● **Task to complete**
Looking at the data that follows, count the lines containing the word "strengthen" and write down only that count.

── Data in this exercise ──

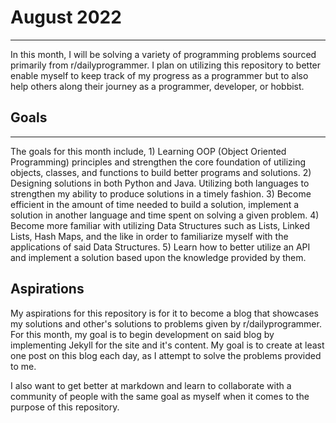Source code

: # August 2022
----
In this month, I will be solving a variety of programming problems sourced primarily from r/dailyprogrammer. I plan on utilizing this repository to better enable myself to keep track of my progress as a programmer but to also help others along their journey as a programmer, developer, or hobbist. 

## Goals
----
The goals for this month include, 
    1) Learning OOP (Object Oriented Programming) principles and strengthen the core foundation of utilizing objects, classes, and functions to build better programs and solutions. 
    2) Designing solutions in both Python and Java. Utilizing both languages to strengthen my ability to produce solutions in a timely fashion. 
    3) Become efficient in the amount of time needed to build a solution, implement a solution in another language and time spent on solving a given problem. 
    4) Become more familiar with utilizing Data Structures such as Lists, Linked Lists, Hash Maps, and the like in order to familiarize myself with the applications of said Data Structures. 
    5) Learn how to better utilize an API and implement a solution based upon the knowledge provided by them. 
## Aspirations 
My aspirations for this repository is for it to become a blog that showcases my solutions and other's solutions to problems given by r/dailyprogrammer. For this month, my goal is to begin development on said blog by implementing Jekyll for the site and it's content. My goal is to create at least one post on this blog each day, as I attempt to solve the problems provided to me. 

I also want to get better at markdown and learn to collaborate with a community of people with the same goal as myself when it comes to the purpose of this repository. 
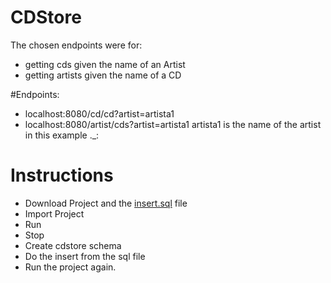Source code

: # CDStore

The chosen endpoints were for:
- getting cds given the name of an Artist
- getting artists given the name of a CD

#Endpoints:
- localhost:8080/cd/cd?artist=artista1
- localhost:8080/artist/cds?artist=artista1
artista1 is the name of the artist in this example ._:

# Instructions
-   Download Project and the [insert.sql](https://drive.google.com/file/d/1u_uVhwi1A-DEFBrKE-RLvjcvtapqwLCg/view?usp=share_link) file
-   Import Project
-   Run
-   Stop
-   Create cdstore schema
-   Do the insert from the sql file
-   Run the project again.
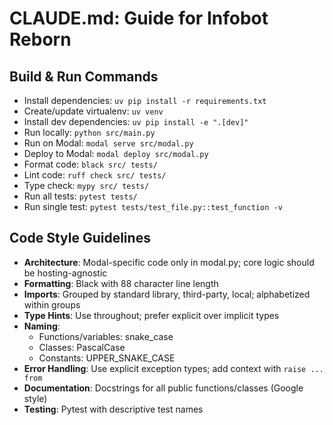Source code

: # CLAUDE.md: Guide for Infobot Reborn

## Build & Run Commands
- Install dependencies: `uv pip install -r requirements.txt`
- Create/update virtualenv: `uv venv`
- Install dev dependencies: `uv pip install -e ".[dev]"`
- Run locally: `python src/main.py`
- Run on Modal: `modal serve src/modal.py`
- Deploy to Modal: `modal deploy src/modal.py`
- Format code: `black src/ tests/`
- Lint code: `ruff check src/ tests/`
- Type check: `mypy src/ tests/`
- Run all tests: `pytest tests/`
- Run single test: `pytest tests/test_file.py::test_function -v`

## Code Style Guidelines
- **Architecture**: Modal-specific code only in modal.py; core logic should be hosting-agnostic
- **Formatting**: Black with 88 character line length
- **Imports**: Grouped by standard library, third-party, local; alphabetized within groups
- **Type Hints**: Use throughout; prefer explicit over implicit types
- **Naming**: 
  - Functions/variables: snake_case
  - Classes: PascalCase
  - Constants: UPPER_SNAKE_CASE
- **Error Handling**: Use explicit exception types; add context with `raise ... from`
- **Documentation**: Docstrings for all public functions/classes (Google style)
- **Testing**: Pytest with descriptive test names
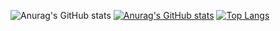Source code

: ![Anurag's GitHub stats](https://github-readme-stats.vercel.app/api?username=AlexandreSKRT&show_icons=true&theme=tokyonight)
[![Anurag's GitHub stats](https://github-readme-stats.vercel.app/api?username=AlexandreSKRT)](https://github.com/anuraghazra/github-readme-stats)
[![Top Langs](https://github-readme-stats.vercel.app/api/top-langs/?username=AlexandreSKRT)](https://github.com/anuraghazra/github-readme-stats)
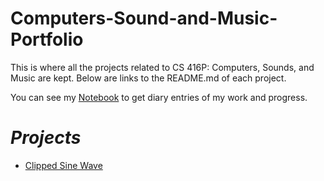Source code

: # Computers-Sound-and-Music-Portfolio

This is where all the projects related to CS 416P: Computers, Sounds, and Music are kept. Below are links to the README.md of each project.

You can see my 
[Notebook](https://github.com/Worick046/Computers-Sound-and-Music-Portfolio/blob/main/notebook.md)
to get diary entries of my work and progress.

# *Projects*
- [Clipped Sine Wave](https://github.com/Worick046/Computers-Sound-and-Music-Portfolio/tree/main/code/Clipped%20Sine%20Wave)
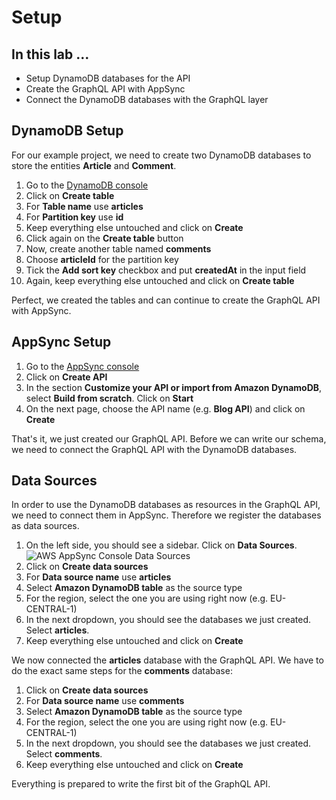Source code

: # Setup

## In this lab …

* Setup DynamoDB databases for the API
* Create the GraphQL API with AppSync
* Connect the DynamoDB databases with the GraphQL layer

## DynamoDB Setup

For our example project, we need to create two DynamoDB databases to store the entities **Article** and **Comment**. 

1. Go to the [DynamoDB console](https://console.aws.amazon.com/dynamodb)
2. Click on **Create table**
3. For **Table name** use **articles**
4. For **Partition key** use **id**
5. Keep everything else untouched and click on **Create**
6. Click again on the **Create table** button
7. Now, create another table named **comments**
8. Choose **articleId** for the partition key
9. Tick the **Add sort key** checkbox and put **createdAt** in the input field
10. Again, keep everything else untouched and click on **Create table**

Perfect, we created the tables and can continue to create the GraphQL API with AppSync.

## AppSync Setup

1. Go to the [AppSync console](https://console.aws.amazon.com/appsync/)
2. Click on **Create API**
3. In the section **Customize your API or import from Amazon DynamoDB**, select **Build from scratch**. Click on **Start**
4. On the next page, choose the API name (e.g. **Blog API**) and click on **Create**

That's it, we just created our GraphQL API. Before we can write our schema, we need to connect the GraphQL API with the DynamoDB databases.

## Data Sources

In order to use the DynamoDB databases as resources in the GraphQL API, we need to connect them in AppSync. Therefore we register the databases as data sources.

1. On the left side, you should see a sidebar. Click on **Data Sources**.
    ![AWS AppSync Console Data Sources](/_media/setup/data-sources.png)
2. Click on **Create data sources**
3. For **Data source name** use **articles**
4. Select **Amazon DynamoDB table** as the source type
5. For the region, select the one you are using right now (e.g. EU-CENTRAL-1)
6. In the next dropdown, you should see the databases we just created. Select **articles**.
7. Keep everything else untouched and click on **Create**

We now connected the **articles** database with the GraphQL API. We have to do the exact same steps for the **comments** database:

1. Click on **Create data sources**
2. For **Data source name** use **comments**
3. Select **Amazon DynamoDB table** as the source type
4. For the region, select the one you are using right now (e.g. EU-CENTRAL-1)
5. In the next dropdown, you should see the databases we just created. Select **comments**.
6. Keep everything else untouched and click on **Create**

Everything is prepared to write the first bit of the GraphQL API.
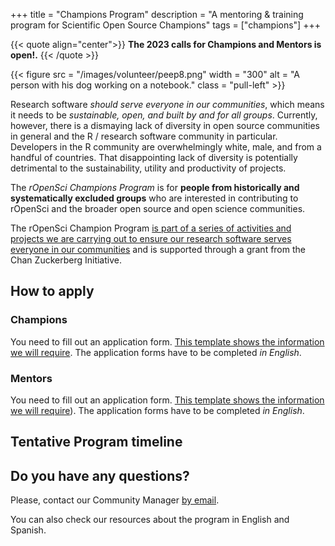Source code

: +++
title = "Champions Program"
description = "A mentoring & training program for Scientific Open Source Champions"
tags = ["champions"]
+++


{{< quote align="center">}}
**The 2023 calls for Champions and Mentors is open!.** 
{{< /quote >}}

{{< figure src = "/images/volunteer/peep8.png" width = "300" alt = "A person with his dog working on a notebook." class = "pull-left" >}}

Research software *should serve everyone in our communities*, which means it needs to be *sustainable, open, and built by and for all groups*. Currently, however, there is a dismaying lack of diversity in open source communities in general and the R / research software community in particular. Developers in the R community are overwhelmingly white, male, and from a handful of countries. That disappointing lack of diversity is potentially detrimental to the sustainability, utility and productivity of projects.

The *rOpenSci Champions Program* is for **people from historically and systematically excluded groups** who are interested in contributing to rOpenSci and the broader open source and open science communities.

The rOpenSci Champion Program [is part of a series of activities and projects we are carrying out to ensure our research software serves everyone in our communities](/blog/2021/12/20/inclusive-leadership-program/) and is supported through a grant from the Chan Zuckerberg Initiative.

## How to apply

### Champions

You need to fill out an application form. [This template shows the information we will require](/champions/files/champions_template). The application forms have to be completed *in English*.

### Mentors

You need to fill out an application form. [This template shows the information we will require](/champions/files/mentors_champions_template)). The application forms have to be completed *in English*.

## Tentative Program timeline

## Do you have any questions?

Please, contact our Community Manager [by email](mailto:yabellini@ropensci.org).

You can also check our resources about the program in English and Spanish.
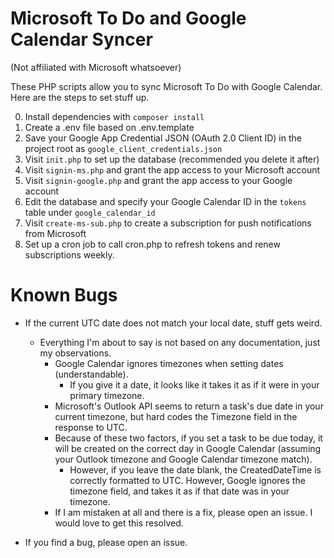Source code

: # Microsoft To Do and Google Calendar Syncer
(Not affiliated with Microsoft whatsoever)

These PHP scripts allow you to sync Microsoft To Do with Google Calendar. Here are the steps to set stuff up.

0. Install dependencies with `composer install`
1. Create a .env file based on .env.template
2. Save your Google App Credential JSON (OAuth 2.0 Client ID) in the project root as `google_client_credentials.json`
3. Visit `init.php` to set up the database (recommended you delete it after)
4. Visit `signin-ms.php` and grant the app access to your Microsoft account
5. Visit `signin-google.php` and grant the app access to your Google account
6. Edit the database and specify your Google Calendar ID in the `tokens` table under `google_calendar_id`
7. Visit `create-ms-sub.php` to create a subscription for push notifications from Microsoft
8. Set up a cron job to call cron.php to refresh tokens and renew subscriptions weekly.

# Known Bugs
- If the current UTC date does not match your local date, stuff gets weird.
    - Everything I'm about to say is not based on any documentation, just my observations.
        - Google Calendar ignores timezones when setting dates (understandable).
            - If you give it a date, it looks like it takes it as if it were in your primary timezone.
        - Microsoft's Outlook API seems to return a task's due date in your current timezone, but hard codes the Timezone field in the response to UTC.
        - Because of these two factors, if you set a task to be due today, it will be created on the correct day in Google Calendar (assuming your Outlook timezone and Google Calendar timezone match).
            - However, if you leave the date blank, the CreatedDateTime is correctly formatted to UTC. However, Google ignores the timezone field, and takes it as if that date was in your timezone.
        - If I am mistaken at all and there is a fix, please open an issue. I would love to get this resolved.
        
- If you find a bug, please open an issue.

───

● **Your response**
2